I have following questions about this setup:

  1. which table size spark will compare with autoBroadcastJoinThreshold's value: FULL size, or size AFTER applying where clause?
  2. I am assuming that spark will apply where clause BEFORE broadcasting, correct?
  3. the doc says I need to run Hive's Analyze Table command beforehand. How it will work in a case when I am using temp view as a table? As far as I understand I cannot run Analyze Table command against spark's temp view created via dataFrame.createorReplaceTempView("b"). Can I broadcast temp view contents?

Solution

  • I went ahead and did some small experiments to answer your 1st question.

    Question 1 :

    • created a dataframe a with 3 rows [key,df_a_column]
    • created a dataframe b with 10 rows [key,value]
    • ran: spark.sql("SELECT * FROM a JOIN b ON a.key = b.key").explain()
    == Physical Plan ==
    *(1) BroadcastHashJoin [key#122], [key#111], Inner, BuildLeft, false
    :- BroadcastExchange HashedRelationBroadcastMode(List(cast(input[0, int, false] as bigint)),false), [id=#168]
    :  +- LocalTableScan [key#122, df_a_column#123]
    +- *(1) LocalTableScan [key#111, value#112]
    

    As expected the Smaller df a with 3 rows is broadcasted.
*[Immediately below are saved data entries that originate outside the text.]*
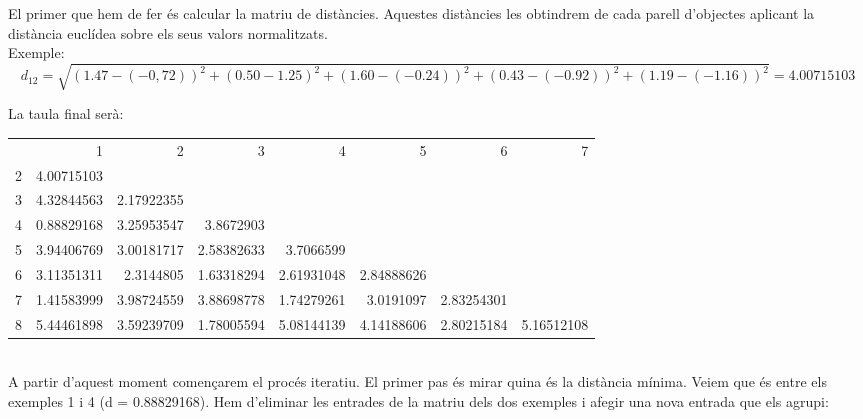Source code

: \documentclass{article} %
\begin{document}
{\color{blue}
	El primer que hem de fer és calcular la matriu de distàncies. Aquestes distàncies les obtindrem de cada parell d'objectes aplicant la distància euclídea sobre els seus valors normalitzats. \\

	Exemple: 
	{\selectfont\small
	\[d_{12}=\sqrt{(1.47-(-0,72))^2 + (0.50-1.25)^2 + (1.60-(-0.24))^2 + (0.43-(-0.92))^2 + (1.19-(-1.16))^2}= 4.00715103\]
	}

	La taula final serà: \\

	{\selectfont\small
	\begin{tabular}{r r r r r r r r}
		  & 1          & 2          & 3          & 4          & 5          & 6          & 7          \\
		2 & 4.00715103 &            &            &            &            &            &            \\
		3 & 4.32844563 & 2.17922355 &            &            &            &            &            \\
		4 & 0.88829168 & 3.25953547 & 3.8672903  &            &            &            &            \\
		5 & 3.94406769 & 3.00181717 & 2.58382633 & 3.7066599  &            &            &            \\
		6 & 3.11351311 & 2.3144805  & 1.63318294 & 2.61931048 & 2.84888626 &            &            \\
		7 & 1.41583999 & 3.98724559 & 3.88698778 & 1.74279261 & 3.0191097  & 2.83254301 &            \\
		8 & 5.44461898 & 3.59239709 & 1.78005594 & 5.08144139 & 4.14188606 & 2.80215184 & 5.16512108 \\
	\end{tabular}
	} \\

	A partir d’aquest moment començarem el procés iteratiu. El primer pas és mirar quina és la distància mínima. Veiem que és entre els exemples 1 i 4 (d = 0.88829168). Hem d’eliminar les entrades de la matriu dels dos exemples i afegir una nova entrada que els agrupi:\\

}
\end{document}

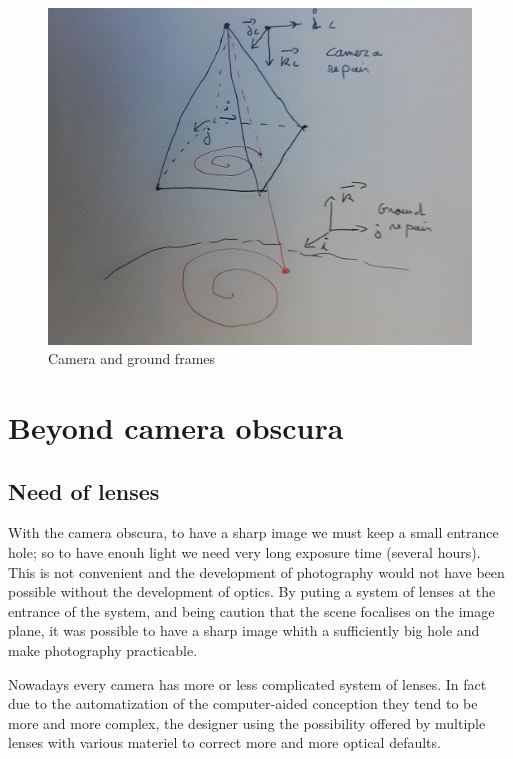 \begin{figure}
\centering
	\includegraphics[width=12cm]{Methods/Images/RepairCam.jpg}
	\caption{Camera and ground frames}
	\label{fig:FormIm}
\end{figure}


\section{Beyond camera obscura}

\subsection{Need of lenses}

With the camera obscura, to have a sharp image we must keep a small entrance hole;
so to have enouh light we need very long exposure time (several hours). 
This is not convenient and the development of photography
would not have been possible without the development of optics. By puting a system
of lenses at the entrance of the system, and being caution that the  scene focalises
on the image plane, it was possible to have a sharp image whith a sufficiently big
hole and make photography practicable.

Nowadays every camera has more or less complicated system of lenses. In fact due to the
automatization of the computer-aided conception they tend to be more and more complex, the designer
using the possibility offered by multiple lenses with various materiel to correct more and more optical defaults.

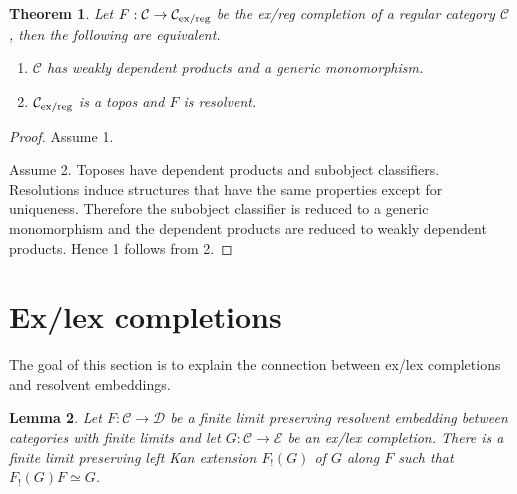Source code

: \documentclass[sort&compress,draft]{elsarticle}
\theoremstyle{plain}
\newtheorem{theorem}{Theorem}
\newtheorem{lemma}[theorem]{Lemma}
\theoremstyle{definition}
\theoremstyle{remark}
\newcommand\hide[1]{}
\newcommand\cat\mathcal
\newcommand\of:
\newcommand\di{_!}
\begin{document}
\begin{theorem} Let $F:\cat C\to\cat C\exreg$ be the ex/reg completion of a regular category $\cat C$, then the following are equivalent.
\begin{enumerate}
\item $\cat C$ has \emph{weakly dependent products} and a \emph{generic monomorphism}. \hide{these need to be defined somewhere}
\item $\cat C\exreg$ is a topos and $F$ is resolvent. 
\end{enumerate}
\end{theorem}

\begin{proof}
Assume 1.

\hide{
The 'more direct proof' from the referee ignores resolvency of the regular completion, which is one of the two most important theorems of this paper. No wonder it can afford to be so simple. It must be an evil plot to bury this most remarkable result, possibly to claim it as his/her own at a later date.

Does the concept of a weakly complete equivalence relation make sense in regular categories?
Something extra that allows us to reduce any subobject of equivalent elements to a single element, possibly related to the generic monomorphisms?

Let $E(X,Y)\subseteq P(X)$ consist of equivalence classes, and look for the 'join operator' $\bigvee:E(X)\to X$.
}

Assume 2. Toposes have dependent products and subobject classifiers. Resolutions induce structures that have the same properties except for uniqueness. Therefore the subobject classifier is reduced to a generic monomorphism and the dependent products are reduced to weakly dependent products. Hence 1 follows from 2. %
\end{proof}

\hide{conclusion... }

\section{Ex/lex completions}
The goal of this section is to explain the connection between ex/lex completions and resolvent embeddings.

\begin{lemma} Let $F\of\cat C\to\cat D$ be a finite limit preserving resolvent embedding between categories with finite limits and let $G\of\cat C\to\cat E$ be an ex/lex completion. There is a finite limit preserving left Kan extension $F\di(G)$ of $G$ along $F$ such that $F\di(G)F\simeq G$.\label{lex ex}\end{lemma}
\end{document}
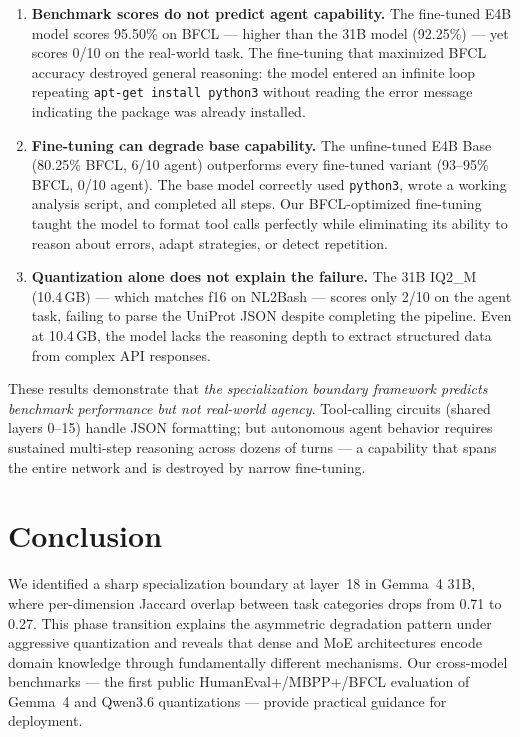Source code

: \documentclass[11pt,a4paper]{article}
\begin{document}
\begin{enumerate}[leftmargin=*,itemsep=2pt]
\item \textbf{Benchmark scores do not predict agent capability.} The fine-tuned E4B model scores 95.50\% on BFCL --- higher than the 31B model (92.25\%) --- yet scores 0/10 on the real-world task. The fine-tuning that maximized BFCL accuracy destroyed general reasoning: the model entered an infinite loop repeating \texttt{apt-get install python3} without reading the error message indicating the package was already installed.

\item \textbf{Fine-tuning can degrade base capability.} The unfine-tuned E4B Base (80.25\% BFCL, 6/10 agent) outperforms every fine-tuned variant (93--95\% BFCL, 0/10 agent). The base model correctly used \texttt{python3}, wrote a working analysis script, and completed all steps. Our BFCL-optimized fine-tuning taught the model to format tool calls perfectly while eliminating its ability to reason about errors, adapt strategies, or detect repetition.

\item \textbf{Quantization alone does not explain the failure.} The 31B IQ2\_M (10.4\,GB) --- which matches f16 on NL2Bash --- scores only 2/10 on the agent task, failing to parse the UniProt JSON despite completing the pipeline. Even at 10.4\,GB, the model lacks the reasoning depth to extract structured data from complex API responses.
\end{enumerate}

These results demonstrate that \emph{the specialization boundary framework predicts benchmark performance but not real-world agency}. Tool-calling circuits (shared layers 0--15) handle JSON formatting; but autonomous agent behavior requires sustained multi-step reasoning across dozens of turns --- a capability that spans the entire network and is destroyed by narrow fine-tuning.

\section{Conclusion}

We identified a sharp specialization boundary at layer~18 in Gemma~4 31B, where per-dimension Jaccard overlap between task categories drops from 0.71 to 0.27. This phase transition explains the asymmetric degradation pattern under aggressive quantization and reveals that dense and MoE architectures encode domain knowledge through fundamentally different mechanisms. Our cross-model benchmarks --- the first public HumanEval+/MBPP+/BFCL evaluation of Gemma~4 and Qwen3.6 quantizations --- provide practical guidance for deployment.
\end{document}
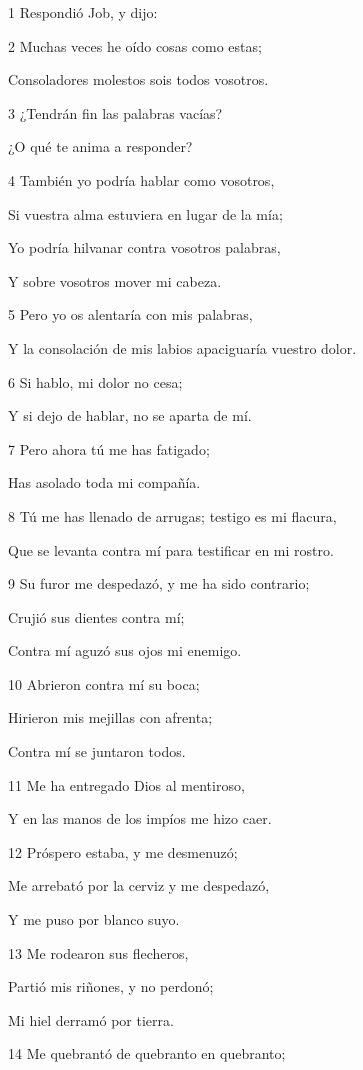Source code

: \par 1 Respondió Job, y dijo:
\par 2 Muchas veces he oído cosas como estas;
\par Consoladores molestos sois todos vosotros.
\par 3 ¿Tendrán fin las palabras vacías?
\par ¿O qué te anima a responder?
\par 4 También yo podría hablar como vosotros,
\par Si vuestra alma estuviera en lugar de la mía;
\par Yo podría hilvanar contra vosotros palabras,
\par Y sobre vosotros mover mi cabeza.
\par 5 Pero yo os alentaría con mis palabras,
\par Y la consolación de mis labios apaciguaría vuestro dolor. 
\par 6 Si hablo, mi dolor no cesa;
\par Y si dejo de hablar, no se aparta de mí.
\par 7 Pero ahora tú me has fatigado;
\par Has asolado toda mi compañía.
\par 8 Tú me has llenado de arrugas; testigo es mi flacura,
\par Que se levanta contra mí para testificar en mi rostro.
\par 9 Su furor me despedazó, y me ha sido contrario;
\par Crujió sus dientes contra mí;
\par Contra mí aguzó sus ojos mi enemigo.
\par 10 Abrieron contra mí su boca;
\par Hirieron mis mejillas con afrenta;
\par Contra mí se juntaron todos.
\par 11 Me ha entregado Dios al mentiroso,
\par Y en las manos de los impíos me hizo caer.
\par 12 Próspero estaba, y me desmenuzó;
\par Me arrebató por la cerviz y me despedazó, 
\par Y me puso por blanco suyo.
\par 13 Me rodearon sus flecheros,
\par Partió mis riñones, y no perdonó;
\par Mi hiel derramó por tierra.
\par 14 Me quebrantó de quebranto en quebranto;
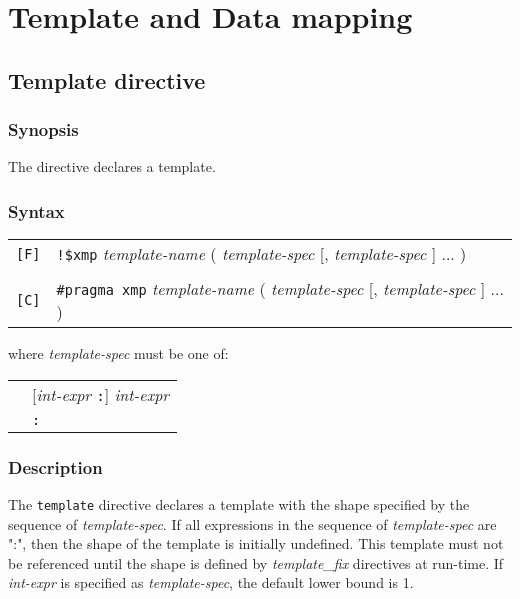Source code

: \section{Template and Data mapping}

\subsection{Template directive}
\subsubsection*{Synopsis}

The {\tt {}} directive declares a template. 

\subsubsection*{Syntax}

\begin{tabular}{ll}
\verb![F]! & \verb|!$xmp| {\it template-name} ( {\it template-spec} 
[, {\it template-spec} ] ... ) \\
& \\
\verb![C]! & \verb|#pragma xmp|  {\it template-name} ( {\it template-spec} 
[, {\it template-spec} ] ... ) \\
\end{tabular}
\vspace{0.3cm}

where {\it template-spec} must be one of:

\hspace{\hsize}

\begin{tabular}{ll}
 \hspace{0.5cm} & [{\it int-expr} {\tt :}] {\it int-expr} \\
 \hspace{0.5cm} & {\tt :} \\
\end{tabular}

\subsubsection*{Description}

The {\tt template} directive declares a template with the shape specified by
the sequence of {\it template-spec}. If all expressions in the sequence of
{\it template-spec} are ":", then the shape of the template is initially
undefined. This template must not be referenced until the shape is
defined by {\it template\_fix} directives at run-time. If {\it
  int-expr} is specified as {\it template-spec}, the default lower bound
is 1. 

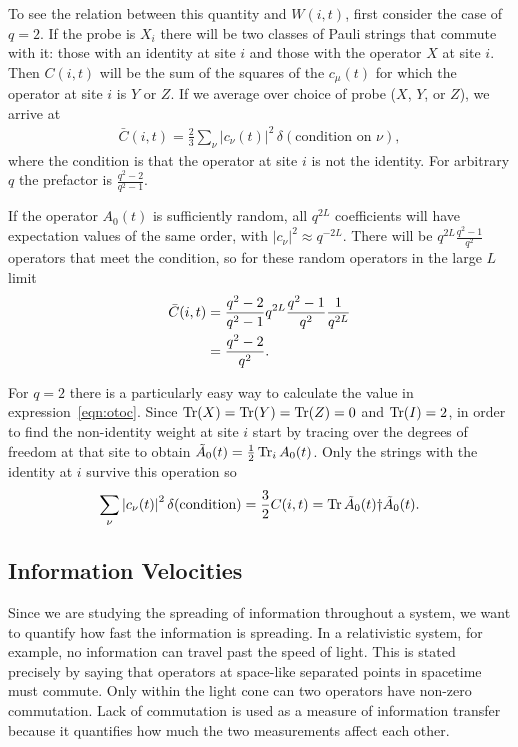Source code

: To see the relation between this quantity and $W(i,t)$, first consider the case of $q=2$. If the probe is $X_i$ there will be two classes of Pauli strings that commute with it: those with an identity at site $i$ and those with the operator $X$ at site $i$. Then $C(i,t)$ will be the sum of the squares of the $c_\mu(t)$ for which the operator at site $i$ is $Y$ or $Z$. If we average over choice of probe ($X$, $Y$, or $Z$), we arrive at 
\begin{align}
\bar{C}(i,t) = \frac{2}{3}\sum_\nu|c_\nu(t)|^2\,\delta(\text{condition 
	on $\nu$}),\label{eqn:otoc}
\end{align}
where the condition is that the operator at site $i$ is not the identity. For arbitrary $q$ the prefactor is $\frac{q^2-2}{q^2-1}$. 

If the operator $A_0(t)$ is sufficiently random, all $q^{2L}$ coefficients will have expectation values of the same order, with $|c_\nu|^2 \approx q^{-2L}$. There will be $q^{2L}\frac{q^2-1}{q^2}$ operators that meet the condition, so for these random operators in the large $L$ limit
\begin{align}
\bar{C}(i,t) &= \frac{q^2-2}{q^2-1}q^{2L}\frac{q^2-1}{q^2}\frac{1}{q^{2L}}\nonumber\\
&= \frac{q^2-2}{q^2}\nonumber.
\end{align}

For $q=2$ there is a particularly easy way to calculate the value in expression~\ref{eqn:otoc}. Since $\operatorname{Tr}(X) = \operatorname{Tr}(Y)=\operatorname{Tr}(Z) = 0$ and $\operatorname{Tr}(I) = 2$, in order to find the non-identity weight at site $i$ start by tracing over the degrees of freedom at that site to obtain $\tilde{A}_0(t) = \frac{1}{2}\operatorname{Tr}_iA_0(t)$. Only the strings with the identity at $i$ survive this operation so
\begin{align}
\sum_\nu \left|c_\nu(t)\right|^2\delta(\text{condition}) = \frac{3}{2}C(i,t) =  \operatorname{Tr} 
	\tilde{A}_0(t)\dag\tilde{A}_0(t).
\end{align}

\subsection{Information Velocities} \label{sub:vels}

Since we are studying the spreading of information throughout a system, we want to quantify how fast the information is spreading. In a relativistic system, for example, no information can travel past the speed of light. This is stated precisely by saying that operators at space-like separated points in spacetime must commute. Only within the light cone can two operators have non-zero commutation. Lack of commutation is used as a measure of information transfer because it quantifies how much the two measurements affect each other.

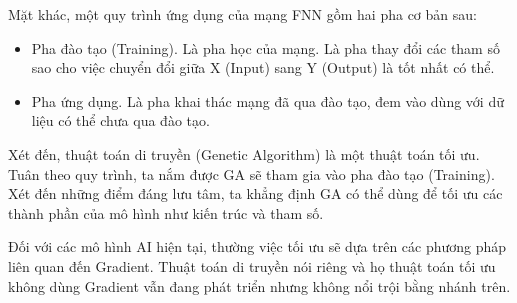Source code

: 	Mặt khác, một quy trình ứng dụng của mạng FNN gồm hai pha cơ bản sau:
	\begin{itemize}
		\item Pha đào tạo (Training). Là pha học của mạng. Là pha thay đổi các tham số sao cho việc chuyển đổi giữa X (Input) sang Y (Output) là tốt nhất có thể. \cite{kak1993training}
		\item Pha ứng dụng. Là pha khai thác mạng đã qua đào tạo, đem vào dùng với dữ liệu có thể chưa qua đào tạo.
	\end{itemize}
	
	Xét đến, thuật toán di truyền (Genetic Algorithm) là một thuật toán tối ưu. Tuân theo quy trình, ta nắm được GA sẽ tham gia vào pha đào tạo (Training). Xét đến những điểm đáng lưu tâm, ta khẳng định GA có thể dùng để tối ưu các thành phần của mô hình như kiến trúc và tham số. \cite{montana1989training}
	
\noindent

Đối với các mô hình AI hiện tại, thường việc tối ưu sẽ dựa trên các phương pháp liên quan đến Gradient. Thuật toán di truyền nói riêng và họ thuật toán tối ưu không dùng Gradient vẫn đang phát triển nhưng không nổi trội bằng nhánh trên.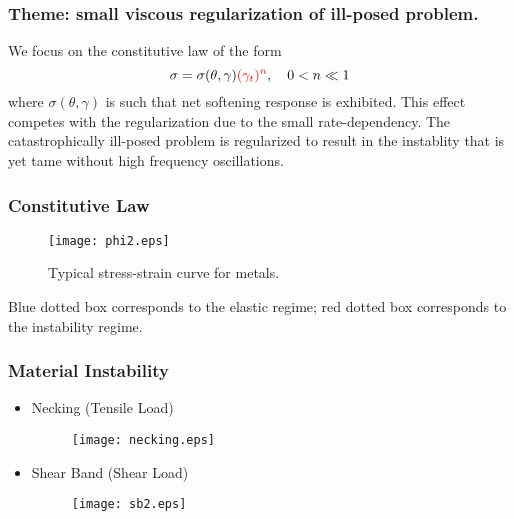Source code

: \documentclass{beamer}
\def\red{\color{red}}
\def\blue{\color{blue}}
\begin{document}
\begin{frame}
 \frametitle{Theme: small viscous regularization of ill-posed problem.}
 We focus on the constitutive law of the form
$$\sigma=\sigma(\theta,\gamma){\red (\gamma_t)^n}, \quad 0<n\ll1$$
where $\sigma(\theta,\gamma)$ is such that {\blue net softening response} is exhibited. This effect competes with the regularization due to the {\blue small rate-dependency}.
 \vfill
The catastrophically ill-posed problem is regularized to result in the instablity that is yet tame without high frequency oscillations.
 \vfill
\end{frame}

\begin{frame}
 \frametitle{Constitutive Law}
 \begin{figure}
    \centering
    \center
    \texttt{[image: phi2.eps]} 
    \caption{Typical stress-strain curve for metals.}
 \end{figure} 
 Blue dotted box corresponds to the elastic regime; red dotted box corresponds to the instability regime.
 \vfill
\end{frame}

\begin{frame}
 \frametitle{Material Instability}
 \begin{itemize}
  \item Necking (Tensile Load)
   \begin{figure}
    \centering
      \texttt{[image: necking.eps]} 
    \end{figure} 
  \item Shear Band (Shear Load)
     \begin{figure}
    \centering
      \texttt{[image: sb2.eps]} 
    \end{figure} 
 \end{itemize}
 \vfill
\end{frame}
\end{document}
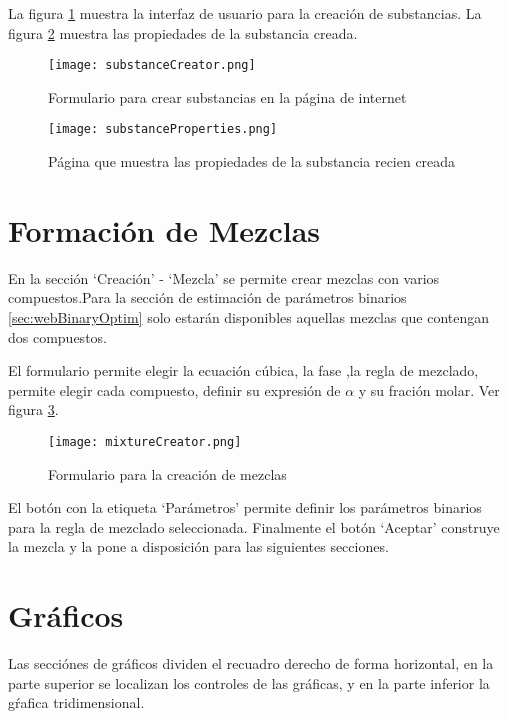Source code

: 	La figura \ref{fig:substanceCreator} muestra la interfaz de usuario para la creación de substancias. La figura \ref{fig:substanceProperties} muestra las propiedades de la substancia creada.

	\begin{figure}[H]
		\texttt{[image: substanceCreator.png]}
		\caption{Formulario para crear substancias en la página de internet}
		\label{fig:substanceCreator}
	\end{figure}

	\begin{figure}[H]
		\texttt{[image: substanceProperties.png]}
		\caption{Página que muestra las propiedades de la substancia recien creada}
		\label{fig:substanceProperties}
	\end{figure}

\section{Formación de Mezclas}\label{sec:webMixtureCreator}

	En la sección `Creación' - `Mezcla' se permite crear mezclas con varios compuestos.Para la sección de estimación de parámetros binarios \ref{sec:webBinaryOptim} solo estarán disponibles aquellas mezclas que contengan dos compuestos.

	El formulario permite elegir la ecuación cúbica, la fase ,la regla de mezclado, permite elegir cada compuesto, definir su expresión de $\alpha$ y su fración molar. Ver figura \ref{fig:webMixCreator}.

	\begin{figure}[H]
		\texttt{[image: mixtureCreator.png]}
		\caption{Formulario para la creación de mezclas}
		\label{fig:webMixCreator}
	\end{figure}

	El botón con la etiqueta `Parámetros' permite definir los parámetros binarios para la regla de mezclado seleccionada. Finalmente el botón `Aceptar' construye la mezcla y la pone a disposición para las siguientes secciones.

\section{Gráficos}

	Las secciónes de gráficos dividen el recuadro derecho de forma horizontal, en la parte superior se localizan los controles de las gráficas, y en la parte inferior la gŕafica tridimensional.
    • Ran : spark.sql("SELECT * FROM a JOIN b ON a.key = b.key where b.value=\"bat\"").explain()
    == Physical Plan ==
    *(1) BroadcastHashJoin [key#122], [key#111], Inner, BuildRight, false
    :- *(1) LocalTableScan [key#122, df_a_column#123]
    +- BroadcastExchange HashedRelationBroadcastMode(List(cast(input[0, int, false] as bigint)),false), [id=#152]
       +- LocalTableScan [key#111, value#112]
    

    Here you can notice the dataframe b is Broadcasted ! meaning spark evaluates the size AFTER applying where for choosing which one to broadcast.

    Question 2 :

    Yes you are right. It's evident from the previous output it applies where first.

    Question 3 : No you cannot analyse but you can broadcast tempView table by hinting spark about it even in SQL. ref

    Example : spark.sql("SELECT /*+ BROADCAST(b) */ * FROM a JOIN b ON a.key = b.key")

    And if you see explain now :

    == Physical Plan ==
    *(1) BroadcastHashJoin [key#122], [key#111], Inner, BuildRight, false
    :- *(1) LocalTableScan [key#122, df_a_column#123]
    +- BroadcastExchange HashedRelationBroadcastMode(List(cast(input[0, int, false] as bigint)),false), [id=#184]
       +- LocalTableScan [key#111, value#112]
    

    Now if you see, dataframe b is broadcasted even though it has 10 rows. In question 1, without the hint , a was broadcasted .

    Note: Broadcast hint in SQL spark is available for 2.2


    Tips to understand the physical plan :

    • Figure out the dataframe from the LocalTableScan[ list of columns ]
    • The dataframe present under the sub tree/list of BroadcastExchange is being broadcasted.